[[ Available data, beginning ]]
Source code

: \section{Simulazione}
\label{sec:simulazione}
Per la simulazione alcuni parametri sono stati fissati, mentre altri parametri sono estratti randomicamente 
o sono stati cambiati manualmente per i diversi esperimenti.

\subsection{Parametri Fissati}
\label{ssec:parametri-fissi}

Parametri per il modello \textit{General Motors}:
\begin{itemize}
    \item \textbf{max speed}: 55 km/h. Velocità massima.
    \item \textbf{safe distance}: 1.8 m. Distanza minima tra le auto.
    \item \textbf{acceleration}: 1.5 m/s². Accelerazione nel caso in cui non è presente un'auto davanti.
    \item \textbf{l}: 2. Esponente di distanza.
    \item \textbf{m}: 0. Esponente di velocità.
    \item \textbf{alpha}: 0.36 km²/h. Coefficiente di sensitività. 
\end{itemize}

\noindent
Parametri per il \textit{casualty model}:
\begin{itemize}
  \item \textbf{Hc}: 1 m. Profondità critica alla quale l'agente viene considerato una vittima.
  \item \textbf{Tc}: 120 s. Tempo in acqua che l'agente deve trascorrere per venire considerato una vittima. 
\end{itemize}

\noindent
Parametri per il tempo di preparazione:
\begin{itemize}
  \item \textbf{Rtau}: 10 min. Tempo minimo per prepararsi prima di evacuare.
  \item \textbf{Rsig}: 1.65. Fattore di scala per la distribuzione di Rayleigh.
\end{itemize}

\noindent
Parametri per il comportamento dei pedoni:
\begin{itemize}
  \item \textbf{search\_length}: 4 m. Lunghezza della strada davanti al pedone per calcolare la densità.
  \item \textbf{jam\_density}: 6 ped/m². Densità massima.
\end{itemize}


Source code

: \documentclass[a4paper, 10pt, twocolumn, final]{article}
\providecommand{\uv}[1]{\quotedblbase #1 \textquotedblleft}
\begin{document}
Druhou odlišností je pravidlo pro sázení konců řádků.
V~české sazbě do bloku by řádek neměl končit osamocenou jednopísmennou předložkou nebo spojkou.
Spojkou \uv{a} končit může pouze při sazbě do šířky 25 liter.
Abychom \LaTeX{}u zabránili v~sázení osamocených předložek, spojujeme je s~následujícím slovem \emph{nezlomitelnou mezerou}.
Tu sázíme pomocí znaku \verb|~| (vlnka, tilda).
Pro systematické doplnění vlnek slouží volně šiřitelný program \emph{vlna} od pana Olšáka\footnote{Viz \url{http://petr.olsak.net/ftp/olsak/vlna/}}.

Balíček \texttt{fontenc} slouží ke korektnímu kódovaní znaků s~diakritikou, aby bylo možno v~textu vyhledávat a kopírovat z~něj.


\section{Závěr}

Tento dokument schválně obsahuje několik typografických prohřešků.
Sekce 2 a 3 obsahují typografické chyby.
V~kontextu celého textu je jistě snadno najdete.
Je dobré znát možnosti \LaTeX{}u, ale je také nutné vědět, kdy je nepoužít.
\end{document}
[[ Available data, end ]]
(Exercise directions):
Could you reproduce every entry above exactly as written?

(Response to this task):
Source code

: \section{Simulazione}
\label{sec:simulazione}
Per la simulazione alcuni parametri sono stati fissati, mentre altri parametri sono estratti randomicamente 
o sono stati cambiati manualmente per i diversi esperimenti.

\subsection{Parametri Fissati}
\label{ssec:parametri-fissi}

Parametri per il modello \textit{General Motors}:
\begin{itemize}
    \item \textbf{max speed}: 55 km/h. Velocità massima.
    \item \textbf{safe distance}: 1.8 m. Distanza minima tra le auto.
    \item \textbf{acceleration}: 1.5 m/s². Accelerazione nel caso in cui non è presente un'auto davanti.
    \item \textbf{l}: 2. Esponente di distanza.
    \item \textbf{m}: 0. Esponente di velocità.
    \item \textbf{alpha}: 0.36 km²/h. Coefficiente di sensitività. 
\end{itemize}

\noindent
Parametri per il \textit{casualty model}:
\begin{itemize}
  \item \textbf{Hc}: 1 m. Profondità critica alla quale l'agente viene considerato una vittima.
  \item \textbf{Tc}: 120 s. Tempo in acqua che l'agente deve trascorrere per venire considerato una vittima. 
\end{itemize}

\noindent
Parametri per il tempo di preparazione:
\begin{itemize}
  \item \textbf{Rtau}: 10 min. Tempo minimo per prepararsi prima di evacuare.
  \item \textbf{Rsig}: 1.65. Fattore di scala per la distribuzione di Rayleigh.
\end{itemize}

\noindent
Parametri per il comportamento dei pedoni:
\begin{itemize}
  \item \textbf{search\_length}: 4 m. Lunghezza della strada davanti al pedone per calcolare la densità.
  \item \textbf{jam\_density}: 6 ped/m². Densità massima.
\end{itemize}


Source code

: \documentclass[a4paper, 10pt, twocolumn, final]{article}
\providecommand{\uv}[1]{\quotedblbase #1 \textquotedblleft}
\begin{document}
Druhou odlišností je pravidlo pro sázení konců řádků.
V~české sazbě do bloku by řádek neměl končit osamocenou jednopísmennou předložkou nebo spojkou.
Spojkou \uv{a} končit může pouze při sazbě do šířky 25 liter.
Abychom \LaTeX{}u zabránili v~sázení osamocených předložek, spojujeme je s~následujícím slovem \emph{nezlomitelnou mezerou}.
Tu sázíme pomocí znaku \verb|~| (vlnka, tilda).
Pro systematické doplnění vlnek slouží volně šiřitelný program \emph{vlna} od pana Olšáka\footnote{Viz \url{http://petr.olsak.net/ftp/olsak/vlna/}}.

Balíček \texttt{fontenc} slouží ke korektnímu kódovaní znaků s~diakritikou, aby bylo možno v~textu vyhledávat a kopírovat z~něj.


\section{Závěr}

Tento dokument schválně obsahuje několik typografických prohřešků.
Sekce 2 a 3 obsahují typografické chyby.
V~kontextu celého textu je jistě snadno najdete.
Je dobré znát možnosti \LaTeX{}u, ale je také nutné vědět, kdy je nepoužít.
\end{document}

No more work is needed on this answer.